House debates
Wednesday, 20 November 2013
Bills
Social Services and Other Legislation Amendment Bill 2013; Second Reading
9:40 am
Kevin Andrews (Menzies, Liberal Party, Minister for Social Services) Share this | Link to this | Hansard source
I move:
That this bill be now read a second time.
This bill will implement the first stage of the government's commitment, foreshadowed during the 2013 election campaign, to adopt a different approach to addressing problem gambling.
The bill will also implement several measures affecting family and parental payments, the closed pension bonus scheme, the rules for receiving certain payments overseas, and certain student entitlements.
Encouraging responsible gambling
This government believes in meaningful and measurable support for problem gamblers. Although most people who gamble do so responsibly, gambling is a major problem for some Australians, and effective measures are needed to help these people.
The amendments in this bill represent the government's first step in reducing bureaucracy and the duplication of functions between the Australian government and the state and territory governments in this important area.
This bill will repeal the position and functions of the national gambling regulator, along with those provisions relating to the supervisory and gaming machine regulation levies, the automatic teller machine withdrawal limit, dynamic warnings, the trial on mandatory precommitment, and matters for Productivity Commission review.
The bill will also amend the precommitment and gaming machine capability provisions to express clearly the government's commitment to the development and implementation of these measures in the near future, informed fully by consultations with industry, state and territory governments, and other stakeholders.
Continuing income management as part of Cape York Welfare Reform
Cape York Welfare Reform is a partnership between the Australian government, the Queensland government and the Cape York Institute for Policy and Leadership. It aims to restore local Indigenous authority, rebuild social norms, encourage positive behaviours, and improve economic and living conditions in the participating communities of Aurukun, Coen, Hope Vale and Mossman Gorge.
Since Cape York Welfare Reform began in July 2008, the participating communities have seen improvements in school attendance, parental responsibility and restoration of local Indigenous authority.
This bill will continue income management as a key element of Cape York Welfare Reform, as part of a two-year continuation of the initiative until 31 December 2015.
Family tax benefit and eligibility rules
From 1 January 2014, family tax benefit part A will be paid to families only up to the end of the calendar year in which their teenager is completing school.

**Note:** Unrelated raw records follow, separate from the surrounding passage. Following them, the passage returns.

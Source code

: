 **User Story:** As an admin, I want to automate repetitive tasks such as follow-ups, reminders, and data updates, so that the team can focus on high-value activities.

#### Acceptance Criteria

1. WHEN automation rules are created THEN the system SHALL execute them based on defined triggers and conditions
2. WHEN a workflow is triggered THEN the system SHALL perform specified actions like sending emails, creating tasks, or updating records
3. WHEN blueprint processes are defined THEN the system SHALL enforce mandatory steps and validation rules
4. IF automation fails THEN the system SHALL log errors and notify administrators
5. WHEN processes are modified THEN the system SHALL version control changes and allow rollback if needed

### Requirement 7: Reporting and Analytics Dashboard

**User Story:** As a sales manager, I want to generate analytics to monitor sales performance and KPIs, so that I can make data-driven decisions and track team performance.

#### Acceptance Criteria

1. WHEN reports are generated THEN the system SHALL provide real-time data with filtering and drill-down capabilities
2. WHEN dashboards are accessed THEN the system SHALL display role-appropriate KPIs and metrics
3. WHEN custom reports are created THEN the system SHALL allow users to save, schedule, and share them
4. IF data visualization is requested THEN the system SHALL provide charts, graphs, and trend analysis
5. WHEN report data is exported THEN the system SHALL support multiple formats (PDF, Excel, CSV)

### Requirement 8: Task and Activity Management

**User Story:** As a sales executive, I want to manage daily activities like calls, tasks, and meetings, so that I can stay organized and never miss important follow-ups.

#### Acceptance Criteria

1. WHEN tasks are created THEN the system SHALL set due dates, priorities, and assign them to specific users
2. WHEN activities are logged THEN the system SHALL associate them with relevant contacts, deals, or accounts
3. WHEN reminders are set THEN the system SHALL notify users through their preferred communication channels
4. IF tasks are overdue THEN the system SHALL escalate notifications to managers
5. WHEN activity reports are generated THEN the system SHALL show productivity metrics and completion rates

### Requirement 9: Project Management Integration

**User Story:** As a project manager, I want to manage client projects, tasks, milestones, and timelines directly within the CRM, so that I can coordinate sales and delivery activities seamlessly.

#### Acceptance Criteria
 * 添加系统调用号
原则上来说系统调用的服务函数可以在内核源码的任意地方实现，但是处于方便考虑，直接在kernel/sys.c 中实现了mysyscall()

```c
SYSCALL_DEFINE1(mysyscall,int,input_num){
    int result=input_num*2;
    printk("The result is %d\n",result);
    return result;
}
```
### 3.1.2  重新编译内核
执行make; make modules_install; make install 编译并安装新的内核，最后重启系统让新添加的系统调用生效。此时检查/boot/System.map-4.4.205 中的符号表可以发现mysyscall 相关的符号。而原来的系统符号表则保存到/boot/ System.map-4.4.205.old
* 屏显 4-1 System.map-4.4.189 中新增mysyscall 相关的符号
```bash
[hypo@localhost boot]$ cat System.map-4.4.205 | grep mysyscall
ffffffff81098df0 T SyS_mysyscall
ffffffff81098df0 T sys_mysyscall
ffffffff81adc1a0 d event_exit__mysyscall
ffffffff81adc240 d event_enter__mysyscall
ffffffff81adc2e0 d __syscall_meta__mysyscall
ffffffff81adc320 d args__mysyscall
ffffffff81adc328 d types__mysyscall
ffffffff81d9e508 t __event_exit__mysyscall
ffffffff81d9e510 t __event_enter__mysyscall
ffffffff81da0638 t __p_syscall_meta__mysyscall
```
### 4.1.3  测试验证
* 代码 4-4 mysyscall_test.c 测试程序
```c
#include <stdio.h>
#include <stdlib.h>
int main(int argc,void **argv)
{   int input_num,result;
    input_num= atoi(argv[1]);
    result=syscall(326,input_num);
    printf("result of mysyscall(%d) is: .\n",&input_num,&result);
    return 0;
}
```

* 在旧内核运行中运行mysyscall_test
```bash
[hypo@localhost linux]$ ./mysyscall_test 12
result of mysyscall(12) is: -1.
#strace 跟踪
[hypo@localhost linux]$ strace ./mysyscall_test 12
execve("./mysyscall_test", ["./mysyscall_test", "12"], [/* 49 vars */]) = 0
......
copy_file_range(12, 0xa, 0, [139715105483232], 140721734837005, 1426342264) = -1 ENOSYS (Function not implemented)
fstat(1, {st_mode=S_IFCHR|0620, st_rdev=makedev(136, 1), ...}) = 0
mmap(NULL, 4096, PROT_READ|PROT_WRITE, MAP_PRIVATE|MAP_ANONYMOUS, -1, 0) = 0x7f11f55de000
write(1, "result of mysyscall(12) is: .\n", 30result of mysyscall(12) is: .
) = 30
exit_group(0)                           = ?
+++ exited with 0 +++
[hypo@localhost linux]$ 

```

Youth allowance, with its 'learn or earn' provisions that require young people to participate in work, job search, study or training, will continue to be available as the more appropriate payment to help young people transition from school into work or post-secondary study. Exemptions will continue to apply for young people who cannot work or study due to physical, psychiatric, intellectual or learning disability.
Period of Australian working life residence
A further measure in the bill will require age pensioners, and other pensioners with unlimited portability, to have been Australian residents for 35 years during their working life (in place of the current 25-year requirement) to receive their full means tested pension if they choose to retire overseas or travel overseas for longer than 26 weeks. Pensioners will also be paid on their own individual working life residence rather than that of their partner or former partner.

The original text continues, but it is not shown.